Remarks by Angel Gurría, OECD Secretary-General, delivered at the London School of Economics Growth Commission Seminar
16th April 2013, Paris, France
(As prepared for delivery)
Lord Stern, Professor Van Reenen, Ambassadors, Ladies and Gentlemen:
It is a pleasure to have you here to discuss the key findings of the LSE Growth Commission’s report on “Investing for Prosperity in the United Kingdom: Skills, Infrastructure and Innovation.”
I welcome this valuable initiative of my dear friend Nick, not only to present and discuss the Report, but also for having taken on the task of producing this very interesting analysis along with the other Commissioners and the Institute for Government.
This discussion could not be timelier. The United Kingdom, like many OECD countries, is struggling to overcome the impact of the global financial and economic crisis. GDP growth for 2013 is projected to be around 0.9%. This is an improvement on 2012, at - 0.1%, but the outlook is expected to remain somewhat subdued.
The UK’s ability to use macroeconomic policies to revive growth is limited by a large budget deficit and near zero interest rates, although the Bank of England continues to rely on non-conventional measures. The economy needs rebalancing, away from debt-financed private consumption and public spending towards greater exports and investment. This will help to place the country on a sustainable and inclusive long-term growth path.
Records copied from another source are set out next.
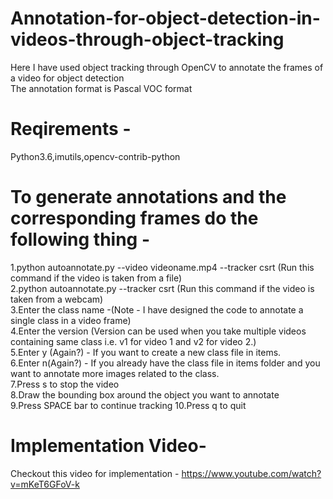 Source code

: # Annotation-for-object-detection-in-videos-through-object-tracking
Here I have used object tracking through OpenCV to annotate the frames of a video for object detection <br/>
The annotation format is Pascal VOC format <br/>
# Reqirements - <br/>
Python3.6,imutils,opencv-contrib-python <br/>
# To generate annotations and the corresponding frames do the following thing - <br/>
1.python autoannotate.py --video videoname.mp4 --tracker csrt (Run this command if the video is taken from a file) <br/>
2.python autoannotate.py --tracker csrt (Run this command if the video is taken from a webcam) <br/>
3.Enter the class name -(Note - I have designed the code to annotate a single class in a video frame) <br/>
4.Enter the version (Version can be used when you take multiple videos containing same class i.e. v1 for video 1 and v2 for video 2.) <br/>
5.Enter y (Again?) - If you want to create a new class file in items.<br/>
6.Enter n(Again?) - If you already have the class file in items folder and you want to annotate more images related to the class.<br/>
7.Press s to stop the video <br/>
8.Draw the bounding box around the object you want to annotate <br/>
9.Press SPACE bar to continue tracking
10.Press q to quit
# Implementation Video-<br/>
Checkout this video for implementation - https://www.youtube.com/watch?v=mKeT6GFoV-k <br/>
The Growth Commission’s report is a useful independent contribution to the UK’s efforts to develop a long-term strategy to revive growth. I hope that today’s exchange will help challenge and inform our respective work and policy recommendations. Of course, the Growth Commission’s findings are relevant not only to the UK, but also to other OECD Members.
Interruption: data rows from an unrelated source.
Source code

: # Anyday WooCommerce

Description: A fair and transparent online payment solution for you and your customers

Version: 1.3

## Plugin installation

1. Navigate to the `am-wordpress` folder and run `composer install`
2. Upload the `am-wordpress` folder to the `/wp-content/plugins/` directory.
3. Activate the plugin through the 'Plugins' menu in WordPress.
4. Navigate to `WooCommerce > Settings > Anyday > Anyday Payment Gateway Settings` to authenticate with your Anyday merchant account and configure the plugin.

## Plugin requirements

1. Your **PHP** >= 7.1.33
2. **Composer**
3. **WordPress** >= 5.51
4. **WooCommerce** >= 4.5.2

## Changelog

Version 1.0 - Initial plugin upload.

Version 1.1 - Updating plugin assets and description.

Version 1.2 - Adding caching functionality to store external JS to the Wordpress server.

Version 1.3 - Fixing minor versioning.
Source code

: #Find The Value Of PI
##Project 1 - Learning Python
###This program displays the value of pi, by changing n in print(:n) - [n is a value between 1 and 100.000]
In many respects, the reforms proposed by the Growth Commission fall in-step with many of our policy recommendations for the UK in areas such as education, innovation and the economy, including in the latest OECD Economic Survey of the United Kingdom, released in February. The UK has invaluable assets, including strong rule of law, competitive product markets, flexible labour markets, a world-class university system and science base, and top manufacturing and services firms.
However, more can be done to make the UK more innovative and competitive in world markets. Investing in human capital, innovation and infrastructure, like broadband, is essential to ensure that the United Kingdom remains a leading economy in the future.
Structural reforms, in particular, can help to unleash the economy’s full potential. These reforms should raise competitiveness, and ensure that the benefits of increased prosperity are shared more evenly across society. This is an important point, as the Gini coefficient – the measure of income inequality- in the UK (0.34), is somewhat higher than the OECD average (0.31).
The financial sector is one key area in which reforms can drive economic stability and growth. Increasing competition in retail banking will improve financing for private investment and innovation. The proposals to separate traditional banking from the securities businesses, as recommended by the Independent Commission on Banking (ICB) and the OECD, are welcome in this sense. However, it will be important to ensure effective implementation to help strengthen the health of the financial sector.
Investing in human capital is also crucial for both the UK’s economic performance and for the well-being of its citizens. We welcome the report’s perspective that children from disadvantaged backgrounds could receive a better education. This will increase their economic opportunities and contribute to the country’s performance.
Developing green technologies will also help to revive the UK’s engines of growth. The United Kingdom is at the forefront of the fight against climate change and has developed a comparative advantage in some green technologies. A continued commitment to green growth will promote sustainability nationally and globally and generate a competitive edge.
The good news is that the UK Government has already made great strides in many of these areas, including through its Plan for Growth and recent Budget announcements. Contributions from the likes of the LSE Growth Commission can only serve to support and enhance these efforts further.
Ladies and Gentlemen:
I have no doubt that today’s discussions will provide “food for thought for us all”. I’d like to begin straight away by passing the floor to the UK Ambassador to the OECD, Nick Bridge, before Lord Stern and Professor Van Reenan share the main findings of the Growth Commission’s report with us.